PROVIDED INFORMATION START
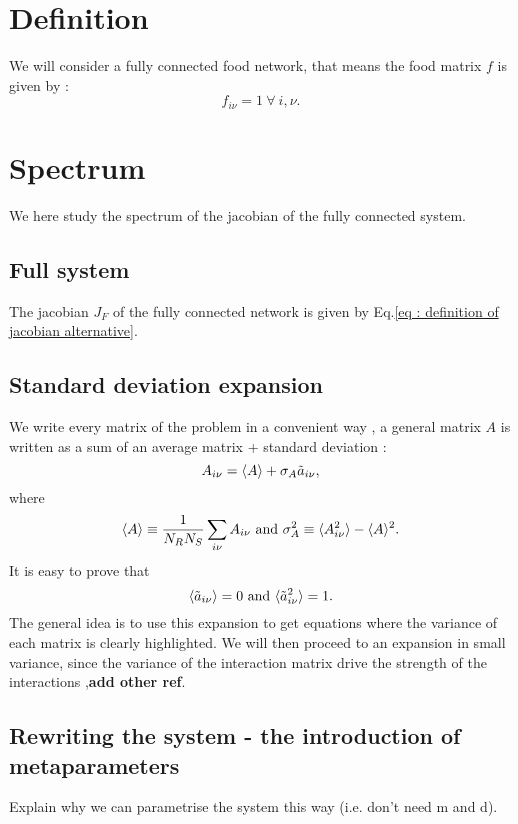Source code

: \documentclass[12pt, titlepage]{report}
\begin{document}
	\section{Definition}
	We will consider a fully connected food network, that means the food matrix $f$ is given by :
	\begin{equation}
	f_{i\nu} = 1 \ \forall \ i, \nu.
	\end{equation}
	\section{Spectrum}
	We here study the spectrum of the jacobian of the fully connected system.
	\subsection{Full system}
	The jacobian $J_F$ of the fully connected network is given by Eq.\eqref{eq : definition of jacobian alternative}.

	\subsection{Standard deviation expansion}
	We write every matrix of the problem in a convenient way \cite{barbier_cavity_2017},  \ie a general matrix $A$ is written as a sum of an average matrix + standard deviation :
	 \begin{equation}
	 A_{i\nu} = \langle A \rangle + \sigma_A \tilde{a}_{i\nu}, \label{eq : separation matrix average standard dev}
	 \end{equation}
	 where
	 \begin{equation}
	 \langle A \rangle\equiv \frac{1}{N_R N_S} \sum_{i\nu} A_{i\nu} \text{ and } \sigma_A^2 \equiv \langle A_{i\nu}^2 \rangle-\langle A \rangle^2.
	 \end{equation}
	 It is easy to prove that
	 \begin{equation}
	 \langle \tilde{a}_{i\nu} \rangle = 0 \text{ and } \langle \tilde{a}_{i\nu}^2 \rangle = 1.
	 \end{equation}
	 The general idea is to use this expansion to get equations where the variance of each matrix is clearly highlighted. We will then proceed to an expansion in small variance, since the variance of the interaction matrix drive the strength of the interactions \cite{barbier_cavity_2017},\textbf{add other ref}.
	 \subsection{Rewriting the system - the introduction of metaparameters}
	 Explain why we can parametrise the system this way (i.e. don't need m and d).
\end{document}
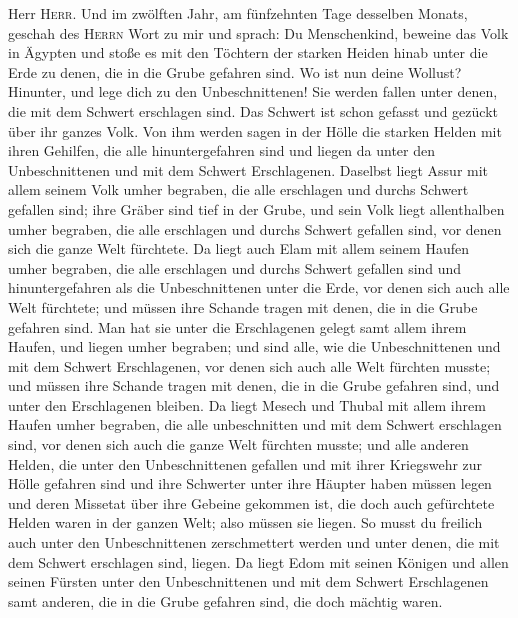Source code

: Herr \textsc{Herr}.  Und im zwölften Jahr, am fünfzehnten
Tage desselben Monats, geschah des \textsc{Herrn} Wort zu mir und
sprach:  Du Menschenkind, beweine das Volk in Ägypten und
stoße es mit den Töchtern der starken Heiden hinab unter die Erde zu
denen, die in die Grube gefahren sind.  Wo ist nun deine
Wollust? Hinunter, und lege dich zu den Unbeschnittenen! 
Sie werden fallen unter denen, die mit dem Schwert erschlagen sind. Das
Schwert ist schon gefasst und gezückt über ihr ganzes Volk.
 Von ihm werden sagen in der Hölle die starken Helden mit
ihren Gehilfen, die alle hinuntergefahren sind und liegen da unter den
Unbeschnittenen und mit dem Schwert Erschlagenen. 
Daselbst liegt Assur mit allem seinem Volk umher begraben, die alle
erschlagen und durchs Schwert gefallen sind;  ihre Gräber
sind tief in der Grube, und sein Volk liegt allenthalben umher begraben,
die alle erschlagen und durchs Schwert gefallen sind, vor denen sich die
ganze Welt fürchtete.  Da liegt auch Elam mit allem
seinem Haufen umher begraben, die alle erschlagen und durchs Schwert
gefallen sind und hinuntergefahren als die Unbeschnittenen unter die
Erde, vor denen sich auch alle Welt fürchtete; und müssen ihre Schande
tragen mit denen, die in die Grube gefahren sind.  Man
hat sie unter die Erschlagenen gelegt samt allem ihrem Haufen, und
liegen umher begraben; und sind alle, wie die Unbeschnittenen und mit
dem Schwert Erschlagenen, vor denen sich auch alle Welt fürchten musste;
und müssen ihre Schande tragen mit denen, die in die Grube gefahren
sind, und unter den Erschlagenen bleiben.  Da liegt
Mesech und Thubal mit allem ihrem Haufen umher begraben, die alle
unbeschnitten und mit dem Schwert erschlagen sind, vor denen sich auch
die ganze Welt fürchten musste;  und alle anderen Helden,
die unter den Unbeschnittenen gefallen und mit ihrer Kriegswehr zur
Hölle gefahren sind und ihre Schwerter unter ihre Häupter haben müssen
legen und deren Missetat über ihre Gebeine gekommen ist, die doch auch
gefürchtete Helden waren in der ganzen Welt; also müssen sie liegen.
 So musst du freilich auch unter den Unbeschnittenen
zerschmettert werden und unter denen, die mit dem Schwert erschlagen
sind, liegen.  Da liegt Edom mit seinen Königen und allen
seinen Fürsten unter den Unbeschnittenen und mit dem Schwert
Erschlagenen samt anderen, die in die Grube gefahren sind, die doch
mächtig waren.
PROVIDED INFORMATION END
> _EXERCISE GOAL_:
Pictures aside, repeat every line of the data above exactly.

> _SOLUTION TO THE EXERCISE_:
Source code

: \documentclass[12pt, titlepage]{report}
\begin{document}
	\section{Definition}
	We will consider a fully connected food network, that means the food matrix $f$ is given by :
	\begin{equation}
	f_{i\nu} = 1 \ \forall \ i, \nu.
	\end{equation}
	\section{Spectrum}
	We here study the spectrum of the jacobian of the fully connected system.
	\subsection{Full system}
	The jacobian $J_F$ of the fully connected network is given by Eq.\eqref{eq : definition of jacobian alternative}.

	\subsection{Standard deviation expansion}
	We write every matrix of the problem in a convenient way \cite{barbier_cavity_2017},  \ie a general matrix $A$ is written as a sum of an average matrix + standard deviation :
	 \begin{equation}
	 A_{i\nu} = \langle A \rangle + \sigma_A \tilde{a}_{i\nu}, \label{eq : separation matrix average standard dev}
	 \end{equation}
	 where
	 \begin{equation}
	 \langle A \rangle\equiv \frac{1}{N_R N_S} \sum_{i\nu} A_{i\nu} \text{ and } \sigma_A^2 \equiv \langle A_{i\nu}^2 \rangle-\langle A \rangle^2.
	 \end{equation}
	 It is easy to prove that
	 \begin{equation}
	 \langle \tilde{a}_{i\nu} \rangle = 0 \text{ and } \langle \tilde{a}_{i\nu}^2 \rangle = 1.
	 \end{equation}
	 The general idea is to use this expansion to get equations where the variance of each matrix is clearly highlighted. We will then proceed to an expansion in small variance, since the variance of the interaction matrix drive the strength of the interactions \cite{barbier_cavity_2017},\textbf{add other ref}.
	 \subsection{Rewriting the system - the introduction of metaparameters}
	 Explain why we can parametrise the system this way (i.e. don't need m and d).
\end{document}
Source code

: Herr \textsc{Herr}.  Und im zwölften Jahr, am fünfzehnten
Tage desselben Monats, geschah des \textsc{Herrn} Wort zu mir und
sprach:  Du Menschenkind, beweine das Volk in Ägypten und
stoße es mit den Töchtern der starken Heiden hinab unter die Erde zu
denen, die in die Grube gefahren sind.  Wo ist nun deine
Wollust? Hinunter, und lege dich zu den Unbeschnittenen! 
Sie werden fallen unter denen, die mit dem Schwert erschlagen sind. Das
Schwert ist schon gefasst und gezückt über ihr ganzes Volk.
 Von ihm werden sagen in der Hölle die starken Helden mit
ihren Gehilfen, die alle hinuntergefahren sind und liegen da unter den
Unbeschnittenen und mit dem Schwert Erschlagenen. 
Daselbst liegt Assur mit allem seinem Volk umher begraben, die alle
erschlagen und durchs Schwert gefallen sind;  ihre Gräber
sind tief in der Grube, und sein Volk liegt allenthalben umher begraben,
die alle erschlagen und durchs Schwert gefallen sind, vor denen sich die
ganze Welt fürchtete.  Da liegt auch Elam mit allem
seinem Haufen umher begraben, die alle erschlagen und durchs Schwert
gefallen sind und hinuntergefahren als die Unbeschnittenen unter die
Erde, vor denen sich auch alle Welt fürchtete; und müssen ihre Schande
tragen mit denen, die in die Grube gefahren sind.  Man
hat sie unter die Erschlagenen gelegt samt allem ihrem Haufen, und
liegen umher begraben; und sind alle, wie die Unbeschnittenen und mit
dem Schwert Erschlagenen, vor denen sich auch alle Welt fürchten musste;
und müssen ihre Schande tragen mit denen, die in die Grube gefahren
sind, und unter den Erschlagenen bleiben.  Da liegt
Mesech und Thubal mit allem ihrem Haufen umher begraben, die alle
unbeschnitten und mit dem Schwert erschlagen sind, vor denen sich auch
die ganze Welt fürchten musste;  und alle anderen Helden,
die unter den Unbeschnittenen gefallen und mit ihrer Kriegswehr zur
Hölle gefahren sind und ihre Schwerter unter ihre Häupter haben müssen
legen und deren Missetat über ihre Gebeine gekommen ist, die doch auch
gefürchtete Helden waren in der ganzen Welt; also müssen sie liegen.
 So musst du freilich auch unter den Unbeschnittenen
zerschmettert werden und unter denen, die mit dem Schwert erschlagen
sind, liegen.  Da liegt Edom mit seinen Königen und allen
seinen Fürsten unter den Unbeschnittenen und mit dem Schwert
Erschlagenen samt anderen, die in die Grube gefahren sind, die doch
mächtig waren.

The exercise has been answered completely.